Top of RECORDS

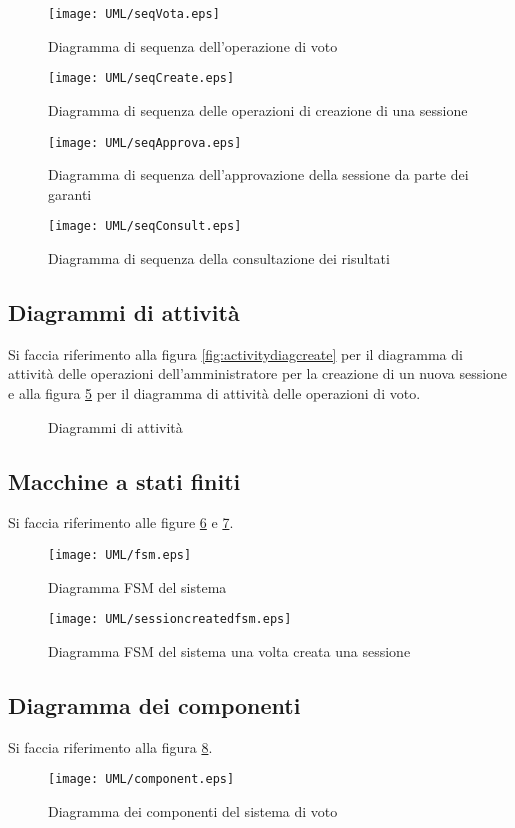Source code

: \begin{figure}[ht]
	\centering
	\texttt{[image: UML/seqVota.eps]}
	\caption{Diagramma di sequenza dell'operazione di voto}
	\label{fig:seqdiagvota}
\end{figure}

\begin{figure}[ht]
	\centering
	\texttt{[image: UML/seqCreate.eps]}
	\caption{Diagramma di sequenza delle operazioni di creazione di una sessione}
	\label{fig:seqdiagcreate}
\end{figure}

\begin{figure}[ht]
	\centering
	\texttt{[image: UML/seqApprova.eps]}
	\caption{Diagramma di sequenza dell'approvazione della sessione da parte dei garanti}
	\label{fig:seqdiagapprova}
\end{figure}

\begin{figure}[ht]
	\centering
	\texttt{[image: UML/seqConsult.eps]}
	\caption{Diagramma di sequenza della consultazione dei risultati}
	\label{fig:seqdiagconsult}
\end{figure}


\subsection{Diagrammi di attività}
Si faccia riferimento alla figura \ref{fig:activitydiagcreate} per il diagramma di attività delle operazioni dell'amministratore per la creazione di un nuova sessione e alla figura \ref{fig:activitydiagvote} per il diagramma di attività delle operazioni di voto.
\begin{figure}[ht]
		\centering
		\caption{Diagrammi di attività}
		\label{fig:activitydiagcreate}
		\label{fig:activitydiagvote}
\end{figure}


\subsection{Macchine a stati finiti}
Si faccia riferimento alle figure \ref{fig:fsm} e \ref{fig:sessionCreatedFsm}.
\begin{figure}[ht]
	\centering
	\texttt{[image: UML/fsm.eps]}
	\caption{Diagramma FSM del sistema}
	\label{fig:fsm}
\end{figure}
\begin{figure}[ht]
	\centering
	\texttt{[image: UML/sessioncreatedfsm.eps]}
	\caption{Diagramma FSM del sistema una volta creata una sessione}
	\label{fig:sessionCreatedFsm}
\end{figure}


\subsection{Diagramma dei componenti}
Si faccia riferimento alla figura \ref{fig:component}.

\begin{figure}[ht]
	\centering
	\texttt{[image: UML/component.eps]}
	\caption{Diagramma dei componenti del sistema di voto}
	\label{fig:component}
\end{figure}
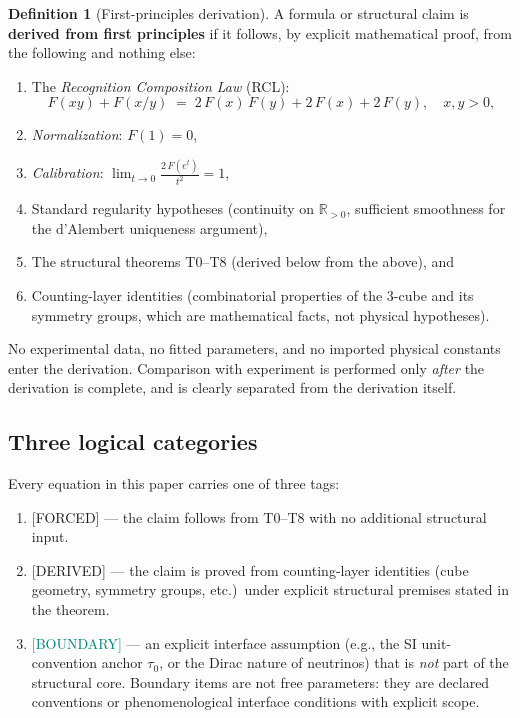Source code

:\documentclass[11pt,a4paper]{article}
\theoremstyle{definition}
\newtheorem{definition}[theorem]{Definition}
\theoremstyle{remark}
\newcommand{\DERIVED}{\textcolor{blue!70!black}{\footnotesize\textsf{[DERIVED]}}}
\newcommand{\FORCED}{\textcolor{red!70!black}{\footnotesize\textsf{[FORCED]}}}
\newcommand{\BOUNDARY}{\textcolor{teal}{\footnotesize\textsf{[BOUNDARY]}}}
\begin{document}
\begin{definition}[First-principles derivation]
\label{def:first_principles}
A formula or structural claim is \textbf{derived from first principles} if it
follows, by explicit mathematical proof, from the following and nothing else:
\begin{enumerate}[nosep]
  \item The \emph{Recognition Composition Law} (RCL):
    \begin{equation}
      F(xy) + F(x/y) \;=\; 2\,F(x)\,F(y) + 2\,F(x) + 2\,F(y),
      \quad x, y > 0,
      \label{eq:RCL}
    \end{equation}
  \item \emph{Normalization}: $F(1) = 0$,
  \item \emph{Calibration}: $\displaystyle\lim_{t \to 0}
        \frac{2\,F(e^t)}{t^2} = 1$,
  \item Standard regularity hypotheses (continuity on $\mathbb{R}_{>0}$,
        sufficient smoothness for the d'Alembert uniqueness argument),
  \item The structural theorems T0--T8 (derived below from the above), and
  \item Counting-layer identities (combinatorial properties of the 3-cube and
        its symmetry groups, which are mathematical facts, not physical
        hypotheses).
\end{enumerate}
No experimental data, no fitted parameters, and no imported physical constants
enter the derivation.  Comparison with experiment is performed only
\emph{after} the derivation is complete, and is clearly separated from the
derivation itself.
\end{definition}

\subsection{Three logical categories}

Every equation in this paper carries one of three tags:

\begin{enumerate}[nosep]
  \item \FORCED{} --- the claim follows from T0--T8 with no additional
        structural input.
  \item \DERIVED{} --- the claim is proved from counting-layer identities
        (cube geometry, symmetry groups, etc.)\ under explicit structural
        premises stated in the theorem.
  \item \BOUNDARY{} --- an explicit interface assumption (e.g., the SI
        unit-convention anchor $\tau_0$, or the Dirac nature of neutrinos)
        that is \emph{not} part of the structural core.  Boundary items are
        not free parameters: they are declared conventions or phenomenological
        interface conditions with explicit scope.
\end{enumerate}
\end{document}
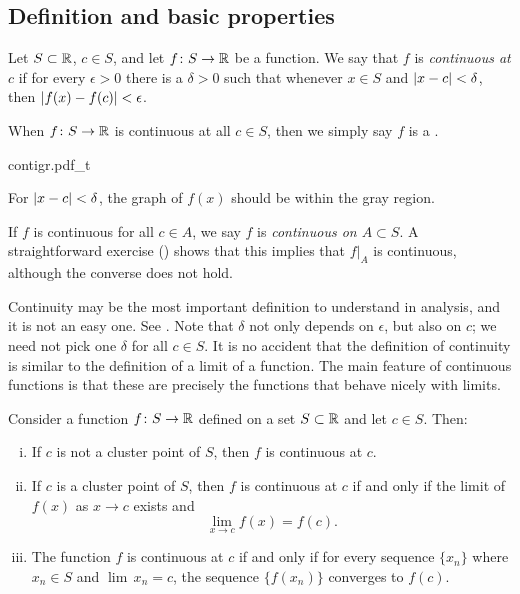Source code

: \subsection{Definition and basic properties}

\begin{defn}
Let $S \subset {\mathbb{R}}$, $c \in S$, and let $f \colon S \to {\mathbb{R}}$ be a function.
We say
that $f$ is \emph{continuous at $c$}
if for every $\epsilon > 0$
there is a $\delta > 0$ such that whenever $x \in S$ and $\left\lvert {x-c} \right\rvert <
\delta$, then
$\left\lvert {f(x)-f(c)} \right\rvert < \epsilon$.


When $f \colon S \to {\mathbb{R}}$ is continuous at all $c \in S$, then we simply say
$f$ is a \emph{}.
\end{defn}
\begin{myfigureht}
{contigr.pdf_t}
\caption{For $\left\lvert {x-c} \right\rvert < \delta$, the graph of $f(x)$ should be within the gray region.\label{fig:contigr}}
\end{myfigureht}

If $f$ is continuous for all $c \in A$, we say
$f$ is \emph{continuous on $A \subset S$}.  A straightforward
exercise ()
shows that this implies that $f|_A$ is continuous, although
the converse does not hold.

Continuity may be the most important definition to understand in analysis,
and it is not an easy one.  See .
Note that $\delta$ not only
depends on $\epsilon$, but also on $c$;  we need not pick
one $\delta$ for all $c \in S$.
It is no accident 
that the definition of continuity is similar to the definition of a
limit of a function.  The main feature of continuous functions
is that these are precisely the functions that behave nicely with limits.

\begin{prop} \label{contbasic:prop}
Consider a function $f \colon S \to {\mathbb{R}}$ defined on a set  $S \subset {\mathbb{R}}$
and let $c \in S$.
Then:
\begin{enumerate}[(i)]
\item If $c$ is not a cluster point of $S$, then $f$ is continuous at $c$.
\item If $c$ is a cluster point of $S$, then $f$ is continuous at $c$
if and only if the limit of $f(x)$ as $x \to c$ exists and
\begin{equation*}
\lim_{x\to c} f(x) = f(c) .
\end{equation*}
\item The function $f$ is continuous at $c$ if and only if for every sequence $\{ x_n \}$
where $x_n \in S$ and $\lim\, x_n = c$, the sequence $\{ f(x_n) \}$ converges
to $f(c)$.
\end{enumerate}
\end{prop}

Bottom of RECORDS
Top of RECORDS

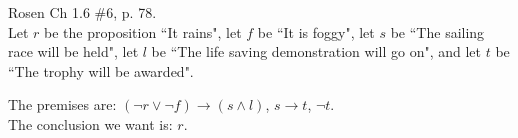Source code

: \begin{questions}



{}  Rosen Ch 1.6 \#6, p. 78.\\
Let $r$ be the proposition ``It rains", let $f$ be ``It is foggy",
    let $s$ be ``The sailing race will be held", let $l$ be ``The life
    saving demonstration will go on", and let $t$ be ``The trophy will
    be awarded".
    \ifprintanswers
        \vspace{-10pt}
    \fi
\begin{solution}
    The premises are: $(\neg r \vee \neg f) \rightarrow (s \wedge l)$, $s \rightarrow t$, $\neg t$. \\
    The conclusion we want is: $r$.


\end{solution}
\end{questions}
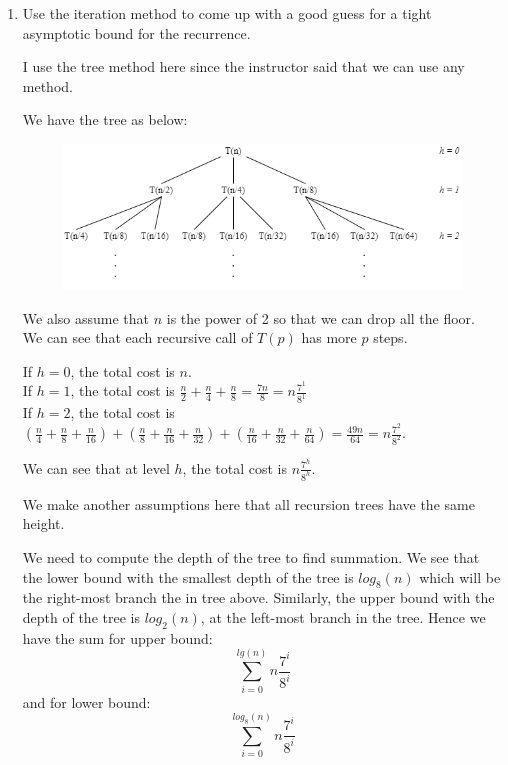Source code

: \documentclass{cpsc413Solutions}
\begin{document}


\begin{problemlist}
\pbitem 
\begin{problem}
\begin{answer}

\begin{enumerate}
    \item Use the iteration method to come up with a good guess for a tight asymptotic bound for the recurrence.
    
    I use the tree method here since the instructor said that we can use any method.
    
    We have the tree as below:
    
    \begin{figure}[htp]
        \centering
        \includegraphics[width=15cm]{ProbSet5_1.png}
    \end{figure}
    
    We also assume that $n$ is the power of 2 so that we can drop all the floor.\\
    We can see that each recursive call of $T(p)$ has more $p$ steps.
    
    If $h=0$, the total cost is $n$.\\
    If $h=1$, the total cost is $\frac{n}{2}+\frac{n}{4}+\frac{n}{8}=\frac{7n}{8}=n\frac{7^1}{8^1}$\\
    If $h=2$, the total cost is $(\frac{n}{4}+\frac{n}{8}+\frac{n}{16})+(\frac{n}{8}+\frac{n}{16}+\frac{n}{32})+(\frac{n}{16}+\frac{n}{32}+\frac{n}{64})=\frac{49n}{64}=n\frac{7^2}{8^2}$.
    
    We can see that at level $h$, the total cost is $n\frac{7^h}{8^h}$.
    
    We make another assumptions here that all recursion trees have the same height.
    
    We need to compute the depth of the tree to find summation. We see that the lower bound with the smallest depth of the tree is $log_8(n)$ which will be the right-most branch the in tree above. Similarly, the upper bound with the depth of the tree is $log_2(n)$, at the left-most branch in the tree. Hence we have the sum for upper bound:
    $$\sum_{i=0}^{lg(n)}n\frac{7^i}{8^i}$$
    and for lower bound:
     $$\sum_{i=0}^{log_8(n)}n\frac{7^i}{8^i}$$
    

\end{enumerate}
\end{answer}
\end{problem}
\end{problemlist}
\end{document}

Bottom of RECORDS

_ASSIGNMENT_:
Copy all the lines from the data above that hold the word "symmetry".

_SOLUTION FOR THIS TASK_:
        its symmetry groups, which are mathematical facts, not physical
        (cube geometry, symmetry groups, etc.)\ under explicit structural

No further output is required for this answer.